TASK DESCRIPTION: The answer is the data repeated in full, with no pictures included.

INFORMATION SHOWN:

* * * * * * *

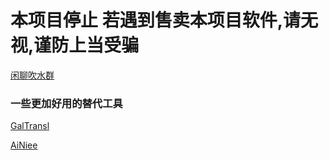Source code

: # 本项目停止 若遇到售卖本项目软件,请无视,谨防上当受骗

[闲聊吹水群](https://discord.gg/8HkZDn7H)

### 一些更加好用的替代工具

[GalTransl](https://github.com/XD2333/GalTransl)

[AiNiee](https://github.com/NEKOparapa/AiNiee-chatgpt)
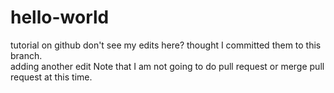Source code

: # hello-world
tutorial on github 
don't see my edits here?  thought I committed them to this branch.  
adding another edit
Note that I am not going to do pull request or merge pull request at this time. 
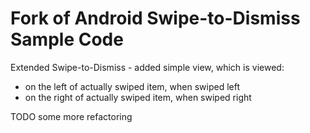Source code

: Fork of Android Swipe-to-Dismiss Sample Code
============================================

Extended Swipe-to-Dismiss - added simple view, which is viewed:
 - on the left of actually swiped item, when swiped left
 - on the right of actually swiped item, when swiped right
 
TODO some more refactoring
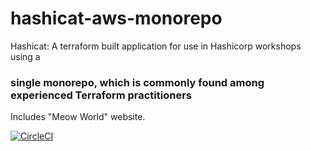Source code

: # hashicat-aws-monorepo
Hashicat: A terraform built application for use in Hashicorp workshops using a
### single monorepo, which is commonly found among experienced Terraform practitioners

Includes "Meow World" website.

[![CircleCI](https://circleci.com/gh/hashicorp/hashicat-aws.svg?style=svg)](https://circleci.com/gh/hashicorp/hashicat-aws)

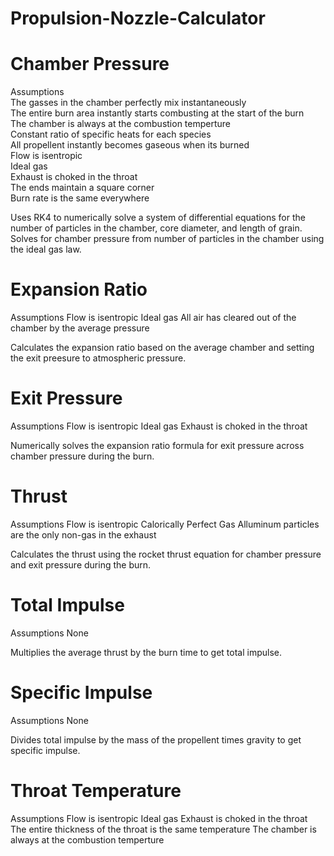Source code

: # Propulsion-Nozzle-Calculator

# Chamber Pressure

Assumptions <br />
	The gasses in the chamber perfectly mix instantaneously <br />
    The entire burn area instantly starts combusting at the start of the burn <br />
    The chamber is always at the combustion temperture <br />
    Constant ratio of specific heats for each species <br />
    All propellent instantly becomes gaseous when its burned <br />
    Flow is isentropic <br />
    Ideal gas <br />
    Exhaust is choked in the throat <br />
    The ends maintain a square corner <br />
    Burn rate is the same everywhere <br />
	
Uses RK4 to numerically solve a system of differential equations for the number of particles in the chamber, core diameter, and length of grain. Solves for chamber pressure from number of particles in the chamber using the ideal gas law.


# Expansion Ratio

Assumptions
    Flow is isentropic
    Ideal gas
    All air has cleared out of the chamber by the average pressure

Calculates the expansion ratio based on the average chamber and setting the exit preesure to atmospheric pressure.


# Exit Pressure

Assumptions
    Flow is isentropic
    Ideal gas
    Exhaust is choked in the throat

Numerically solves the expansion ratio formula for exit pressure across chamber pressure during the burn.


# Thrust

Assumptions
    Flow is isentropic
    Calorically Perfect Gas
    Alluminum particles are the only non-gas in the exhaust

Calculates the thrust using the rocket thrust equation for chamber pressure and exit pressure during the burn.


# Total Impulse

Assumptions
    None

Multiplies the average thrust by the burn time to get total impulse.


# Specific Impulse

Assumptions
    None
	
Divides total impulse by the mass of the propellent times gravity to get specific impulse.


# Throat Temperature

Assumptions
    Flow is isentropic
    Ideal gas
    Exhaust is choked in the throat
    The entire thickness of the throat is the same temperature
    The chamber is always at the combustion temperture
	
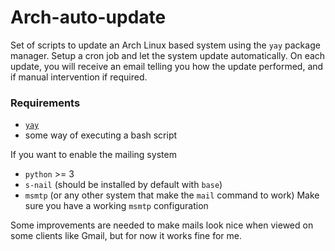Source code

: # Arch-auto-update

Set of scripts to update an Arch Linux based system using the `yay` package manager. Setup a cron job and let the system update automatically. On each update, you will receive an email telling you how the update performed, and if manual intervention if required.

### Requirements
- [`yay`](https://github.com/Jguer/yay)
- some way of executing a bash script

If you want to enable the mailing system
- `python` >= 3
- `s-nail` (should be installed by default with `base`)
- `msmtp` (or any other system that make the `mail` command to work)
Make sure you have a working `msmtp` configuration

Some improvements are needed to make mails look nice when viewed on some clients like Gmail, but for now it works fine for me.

* * * * * * *

RESULT OF THE EXERCISE:
Source code

: # 本项目停止 若遇到售卖本项目软件,请无视,谨防上当受骗

[闲聊吹水群](https://discord.gg/8HkZDn7H)

### 一些更加好用的替代工具

[GalTransl](https://github.com/XD2333/GalTransl)

[AiNiee](https://github.com/NEKOparapa/AiNiee-chatgpt)
Source code

: # hello-world
tutorial on github 
don't see my edits here?  thought I committed them to this branch.  
adding another edit
Note that I am not going to do pull request or merge pull request at this time. 
Source code

: Fork of Android Swipe-to-Dismiss Sample Code
============================================

Extended Swipe-to-Dismiss - added simple view, which is viewed:
 - on the left of actually swiped item, when swiped left
 - on the right of actually swiped item, when swiped right
 
TODO some more refactoring
Source code

: # hashicat-aws-monorepo
Hashicat: A terraform built application for use in Hashicorp workshops using a
### single monorepo, which is commonly found among experienced Terraform practitioners

Includes "Meow World" website.

[![CircleCI](https://circleci.com/gh/hashicorp/hashicat-aws.svg?style=svg)](https://circleci.com/gh/hashicorp/hashicat-aws)

Source code

: # Propulsion-Nozzle-Calculator

# Chamber Pressure

Assumptions <br />
	The gasses in the chamber perfectly mix instantaneously <br />
    The entire burn area instantly starts combusting at the start of the burn <br />
    The chamber is always at the combustion temperture <br />
    Constant ratio of specific heats for each species <br />
    All propellent instantly becomes gaseous when its burned <br />
    Flow is isentropic <br />
    Ideal gas <br />
    Exhaust is choked in the throat <br />
    The ends maintain a square corner <br />
    Burn rate is the same everywhere <br />
	
Uses RK4 to numerically solve a system of differential equations for the number of particles in the chamber, core diameter, and length of grain. Solves for chamber pressure from number of particles in the chamber using the ideal gas law.


# Expansion Ratio

Assumptions
    Flow is isentropic
    Ideal gas
    All air has cleared out of the chamber by the average pressure

Calculates the expansion ratio based on the average chamber and setting the exit preesure to atmospheric pressure.


# Exit Pressure

Assumptions
    Flow is isentropic
    Ideal gas
    Exhaust is choked in the throat

Numerically solves the expansion ratio formula for exit pressure across chamber pressure during the burn.


# Thrust

Assumptions
    Flow is isentropic
    Calorically Perfect Gas
    Alluminum particles are the only non-gas in the exhaust

Calculates the thrust using the rocket thrust equation for chamber pressure and exit pressure during the burn.


# Total Impulse

Assumptions
    None

Multiplies the average thrust by the burn time to get total impulse.


# Specific Impulse

Assumptions
    None
	
Divides total impulse by the mass of the propellent times gravity to get specific impulse.


# Throat Temperature

Assumptions
    Flow is isentropic
    Ideal gas
    Exhaust is choked in the throat
    The entire thickness of the throat is the same temperature
    The chamber is always at the combustion temperture
	
Source code

: # Arch-auto-update

Set of scripts to update an Arch Linux based system using the `yay` package manager. Setup a cron job and let the system update automatically. On each update, you will receive an email telling you how the update performed, and if manual intervention if required.

### Requirements
- [`yay`](https://github.com/Jguer/yay)
- some way of executing a bash script

If you want to enable the mailing system
- `python` >= 3
- `s-nail` (should be installed by default with `base`)
- `msmtp` (or any other system that make the `mail` command to work)
Make sure you have a working `msmtp` configuration

Some improvements are needed to make mails look nice when viewed on some clients like Gmail, but for now it works fine for me.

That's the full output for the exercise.